Material for this task -
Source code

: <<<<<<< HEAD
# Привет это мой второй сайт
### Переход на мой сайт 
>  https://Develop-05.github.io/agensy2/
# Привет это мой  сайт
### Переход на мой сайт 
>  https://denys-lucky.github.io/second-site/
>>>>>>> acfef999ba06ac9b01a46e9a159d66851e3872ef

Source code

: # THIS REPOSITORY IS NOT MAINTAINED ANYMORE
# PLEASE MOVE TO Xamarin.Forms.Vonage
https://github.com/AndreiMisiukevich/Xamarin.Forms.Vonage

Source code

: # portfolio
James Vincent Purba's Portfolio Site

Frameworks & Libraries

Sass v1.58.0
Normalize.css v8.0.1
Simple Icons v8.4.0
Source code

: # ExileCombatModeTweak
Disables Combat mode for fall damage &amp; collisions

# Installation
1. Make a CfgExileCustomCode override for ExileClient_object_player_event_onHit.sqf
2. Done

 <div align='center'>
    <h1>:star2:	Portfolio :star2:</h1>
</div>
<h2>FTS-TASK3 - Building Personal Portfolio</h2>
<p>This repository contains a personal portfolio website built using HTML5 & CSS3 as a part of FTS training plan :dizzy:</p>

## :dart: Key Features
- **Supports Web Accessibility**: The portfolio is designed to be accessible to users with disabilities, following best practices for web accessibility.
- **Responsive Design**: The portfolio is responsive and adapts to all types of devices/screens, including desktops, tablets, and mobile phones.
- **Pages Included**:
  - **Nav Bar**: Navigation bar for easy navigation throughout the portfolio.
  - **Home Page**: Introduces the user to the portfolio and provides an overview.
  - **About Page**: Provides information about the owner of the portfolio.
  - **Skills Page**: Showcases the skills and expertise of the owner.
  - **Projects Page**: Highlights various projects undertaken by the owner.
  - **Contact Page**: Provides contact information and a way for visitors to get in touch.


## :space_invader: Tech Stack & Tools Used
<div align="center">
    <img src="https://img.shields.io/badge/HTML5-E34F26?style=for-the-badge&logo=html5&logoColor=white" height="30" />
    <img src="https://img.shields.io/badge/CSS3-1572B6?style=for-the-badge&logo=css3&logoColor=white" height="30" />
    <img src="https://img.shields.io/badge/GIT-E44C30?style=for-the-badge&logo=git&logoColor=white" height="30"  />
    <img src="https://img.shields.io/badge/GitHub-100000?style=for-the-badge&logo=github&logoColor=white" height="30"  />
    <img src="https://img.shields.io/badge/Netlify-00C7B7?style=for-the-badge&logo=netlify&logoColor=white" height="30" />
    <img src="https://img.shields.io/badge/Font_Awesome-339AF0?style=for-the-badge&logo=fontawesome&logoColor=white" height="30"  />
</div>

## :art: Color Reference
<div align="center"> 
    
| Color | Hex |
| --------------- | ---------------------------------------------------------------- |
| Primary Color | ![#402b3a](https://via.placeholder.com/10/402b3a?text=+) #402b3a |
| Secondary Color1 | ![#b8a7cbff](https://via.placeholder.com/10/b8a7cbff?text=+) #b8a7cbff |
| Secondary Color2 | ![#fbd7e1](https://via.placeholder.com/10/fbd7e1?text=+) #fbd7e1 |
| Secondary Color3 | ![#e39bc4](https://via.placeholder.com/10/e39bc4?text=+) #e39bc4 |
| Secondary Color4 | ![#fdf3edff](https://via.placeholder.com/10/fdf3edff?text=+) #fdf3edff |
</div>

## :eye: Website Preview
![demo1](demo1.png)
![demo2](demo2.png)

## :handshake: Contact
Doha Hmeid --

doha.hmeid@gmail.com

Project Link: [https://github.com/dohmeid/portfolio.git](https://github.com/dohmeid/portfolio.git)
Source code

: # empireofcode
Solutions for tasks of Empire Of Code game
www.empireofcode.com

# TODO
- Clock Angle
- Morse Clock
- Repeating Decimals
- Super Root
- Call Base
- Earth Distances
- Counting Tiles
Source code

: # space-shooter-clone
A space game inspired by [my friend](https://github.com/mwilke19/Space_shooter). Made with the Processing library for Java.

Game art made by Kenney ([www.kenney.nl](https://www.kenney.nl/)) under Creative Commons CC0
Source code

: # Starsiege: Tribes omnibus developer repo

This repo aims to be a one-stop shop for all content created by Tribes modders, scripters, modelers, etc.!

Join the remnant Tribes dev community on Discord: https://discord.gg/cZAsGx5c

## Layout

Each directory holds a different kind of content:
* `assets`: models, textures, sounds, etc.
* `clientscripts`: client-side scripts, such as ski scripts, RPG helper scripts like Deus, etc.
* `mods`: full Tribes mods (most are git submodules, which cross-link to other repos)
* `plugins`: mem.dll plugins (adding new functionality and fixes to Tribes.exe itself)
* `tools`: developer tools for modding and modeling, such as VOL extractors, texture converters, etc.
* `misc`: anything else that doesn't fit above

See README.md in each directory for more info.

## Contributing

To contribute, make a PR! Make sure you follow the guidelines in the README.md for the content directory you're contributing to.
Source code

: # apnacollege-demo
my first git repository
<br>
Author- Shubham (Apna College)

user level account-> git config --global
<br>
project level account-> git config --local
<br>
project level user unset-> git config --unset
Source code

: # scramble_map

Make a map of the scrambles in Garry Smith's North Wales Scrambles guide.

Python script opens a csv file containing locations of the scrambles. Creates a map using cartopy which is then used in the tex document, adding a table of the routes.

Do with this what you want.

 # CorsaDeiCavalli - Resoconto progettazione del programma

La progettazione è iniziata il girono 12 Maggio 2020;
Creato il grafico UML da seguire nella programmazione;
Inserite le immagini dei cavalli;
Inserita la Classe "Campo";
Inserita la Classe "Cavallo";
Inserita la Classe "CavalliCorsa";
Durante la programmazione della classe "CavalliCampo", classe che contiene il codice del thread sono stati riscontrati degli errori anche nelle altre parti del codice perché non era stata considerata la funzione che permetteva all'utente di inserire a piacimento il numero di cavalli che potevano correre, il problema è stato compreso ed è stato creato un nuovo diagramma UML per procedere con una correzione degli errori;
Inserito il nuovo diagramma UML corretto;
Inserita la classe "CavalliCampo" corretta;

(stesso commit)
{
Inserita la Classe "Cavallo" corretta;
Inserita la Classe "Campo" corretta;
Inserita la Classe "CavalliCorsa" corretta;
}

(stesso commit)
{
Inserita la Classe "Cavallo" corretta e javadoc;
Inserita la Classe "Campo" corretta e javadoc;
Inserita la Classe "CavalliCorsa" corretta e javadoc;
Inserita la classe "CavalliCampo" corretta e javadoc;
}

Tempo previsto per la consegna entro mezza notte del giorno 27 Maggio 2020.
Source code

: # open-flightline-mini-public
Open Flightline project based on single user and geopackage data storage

Aim of the task -
Set down exactly the lines above that run from the start of the listing to the line with "## :dart: Key Features". Leave out every later line.

Answer section -
Source code

: <<<<<<< HEAD
# Привет это мой второй сайт
### Переход на мой сайт 
>  https://Develop-05.github.io/agensy2/
# Привет это мой  сайт
### Переход на мой сайт 
>  https://denys-lucky.github.io/second-site/
>>>>>>> acfef999ba06ac9b01a46e9a159d66851e3872ef

Source code

: # THIS REPOSITORY IS NOT MAINTAINED ANYMORE
# PLEASE MOVE TO Xamarin.Forms.Vonage
https://github.com/AndreiMisiukevich/Xamarin.Forms.Vonage

Source code

: # portfolio
James Vincent Purba's Portfolio Site

Frameworks & Libraries

Sass v1.58.0
Normalize.css v8.0.1
Simple Icons v8.4.0
Source code

: # ExileCombatModeTweak
Disables Combat mode for fall damage &amp; collisions

# Installation
1. Make a CfgExileCustomCode override for ExileClient_object_player_event_onHit.sqf
2. Done

 <div align='center'>
    <h1>:star2:	Portfolio :star2:</h1>
</div>
<h2>FTS-TASK3 - Building Personal Portfolio</h2>
<p>This repository contains a personal portfolio website built using HTML5 & CSS3 as a part of FTS training plan :dizzy:</p>

## :dart: Key Features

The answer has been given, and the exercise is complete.